No tag? Here’s the alternative. Submit the URL, then find some of the words that have been removed (such as "diner sucks"). Enter these words into the "Term(s) that have been removed from the page" box of the Cached page removal form. Submit, and Google checks the page. It sees the words are gone, it knows the page has changed and processes the request to remove the cached copy.

Site owners — DO feel free to freak out over this! You should.

To be clear, anyone can wipe out your cached pages in Google for up to six months using this third party tool even if you have NOT yourself used the required meta tag.

No big deal? Who cares about cached pages being gone? Remember, it’s not just that your cached page will go. The description for your listing will disappear, too.

Frankly, I don’t think Google should have launched this feature this way. I think it is ripe for abuse.

For its part, Google says the old tool actually operated the same way for years and has never been abused. IE, the feature isn’t new, it’s just getting new attention as part of the new toolsets. Google says it will watch more closely to prevent abuse such as I’ve outlined. The company’s official statement:

Google’s always encouraged consumers to work directly with a site’s webmaster when they have concerns about content in our search results. When the webmaster has removed or changed information on the live page, but that information still exists in our cached copy, we’ve worked with consumers to review and help expedite the removal of outdated cached copies appropriately. Where consumers previously reported these outdated cached copies via online contact forms, they can now do so via the tool. The same precautions and considerations are still observed; with the launch of the new tool, the means by which a consumer can report an outdated cached copy has changed. We’ll monitor requests through the new tool and make adjustments as necessary.

Personal Info Removal

What if the site owner won’t remove or modify a page. Then you can get the page removed if shows or contains:

  • Your social security or government ID number
  • Your bank account or credit card number
  • An image of your signature
  • Explicit content which violates Google’s guidelines and contains my personal information.

What’s that last one all about? Well, say someone scrapes your name or business name and shoves it onto a page of porn content. The porn’s the "explicit" part and your personal information — well, that’s your name, Google says. Google will act to get rid of that page, and no one will be the sadder for it.

Other Removals

That third party removals tool also provides options for anyone to delete dead links in Google or report pages or images that have slipped past the SafeSearch adult-content filter.

In addition to that, this page at Google lists other types of content removals you can request, such as listings in Google Blog Search or transcoded pages in Google Mobile. Google’s DMCA page also covers how to remove content that might be violating your copyright.

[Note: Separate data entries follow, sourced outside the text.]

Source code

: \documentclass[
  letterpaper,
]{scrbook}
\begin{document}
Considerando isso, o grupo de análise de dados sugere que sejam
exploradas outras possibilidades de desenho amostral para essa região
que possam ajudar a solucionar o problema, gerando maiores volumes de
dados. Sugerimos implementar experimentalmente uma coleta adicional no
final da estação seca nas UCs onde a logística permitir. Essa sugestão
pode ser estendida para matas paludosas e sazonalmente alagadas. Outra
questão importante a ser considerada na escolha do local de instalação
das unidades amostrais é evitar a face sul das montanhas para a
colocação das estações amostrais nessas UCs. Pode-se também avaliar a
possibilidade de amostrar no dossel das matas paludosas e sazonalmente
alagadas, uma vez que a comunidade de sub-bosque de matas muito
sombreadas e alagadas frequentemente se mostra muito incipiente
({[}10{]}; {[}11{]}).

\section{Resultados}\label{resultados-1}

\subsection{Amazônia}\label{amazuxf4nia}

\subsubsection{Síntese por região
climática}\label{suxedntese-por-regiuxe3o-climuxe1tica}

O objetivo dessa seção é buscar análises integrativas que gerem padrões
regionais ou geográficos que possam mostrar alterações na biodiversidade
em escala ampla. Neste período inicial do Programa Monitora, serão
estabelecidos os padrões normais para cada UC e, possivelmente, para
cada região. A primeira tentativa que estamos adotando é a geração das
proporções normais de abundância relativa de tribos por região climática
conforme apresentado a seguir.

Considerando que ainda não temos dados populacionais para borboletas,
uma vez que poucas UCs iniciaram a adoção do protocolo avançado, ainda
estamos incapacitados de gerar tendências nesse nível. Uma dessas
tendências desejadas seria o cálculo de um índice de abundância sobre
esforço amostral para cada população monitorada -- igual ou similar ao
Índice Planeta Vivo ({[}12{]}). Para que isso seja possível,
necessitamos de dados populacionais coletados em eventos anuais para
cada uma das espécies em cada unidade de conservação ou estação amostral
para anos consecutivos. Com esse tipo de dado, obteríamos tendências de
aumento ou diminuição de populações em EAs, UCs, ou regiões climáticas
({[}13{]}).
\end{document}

Related Topics: Channel: SEO | Google: SEO | Google: Webmaster Central | Legal: Privacy | SEO: Blocking Spiders


About The Author: is a Founding Editor of Search Engine Land. He’s a widely cited authority on search engines and search marketing issues who has covered the space since 1996. Danny also serves as Chief Content Officer for Third Door Media, which publishes Search Engine Land and produces the SMX: Search Marketing Expo conference series. He has a personal blog called Daggle (and keeps his disclosures page there). He can be found on Facebook, Google + and microblogs on Twitter as @dannysullivan.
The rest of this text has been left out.